Data items
[Start of Attachment]

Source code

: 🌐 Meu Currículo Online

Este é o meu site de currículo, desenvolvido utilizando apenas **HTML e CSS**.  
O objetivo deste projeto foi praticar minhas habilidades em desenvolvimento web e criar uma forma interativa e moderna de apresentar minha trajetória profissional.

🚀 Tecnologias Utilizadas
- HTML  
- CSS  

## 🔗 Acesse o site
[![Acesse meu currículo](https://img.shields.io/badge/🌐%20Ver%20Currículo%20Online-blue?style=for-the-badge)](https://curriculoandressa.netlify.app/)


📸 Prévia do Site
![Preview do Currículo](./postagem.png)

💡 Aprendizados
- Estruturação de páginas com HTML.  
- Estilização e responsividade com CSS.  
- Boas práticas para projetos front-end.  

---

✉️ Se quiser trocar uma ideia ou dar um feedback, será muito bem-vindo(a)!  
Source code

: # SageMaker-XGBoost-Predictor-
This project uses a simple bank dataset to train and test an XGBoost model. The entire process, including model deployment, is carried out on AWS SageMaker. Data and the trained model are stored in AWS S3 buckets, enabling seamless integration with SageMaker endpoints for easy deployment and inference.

[End of Attachment]

> Your goal
Retype only the stretch of lines above starting at the one with "## 🔗 Acesse o site" and stopping at the one with "- Estruturação de páginas com HTML.", exactly as written, with both kept.

> Your solution
## 🔗 Acesse o site
[![Acesse meu currículo](https://img.shields.io/badge/🌐%20Ver%20Currículo%20Online-blue?style=for-the-badge)](https://curriculoandressa.netlify.app/)


📸 Prévia do Site
![Preview do Currículo](./postagem.png)

💡 Aprendizados
- Estruturação de páginas com HTML.  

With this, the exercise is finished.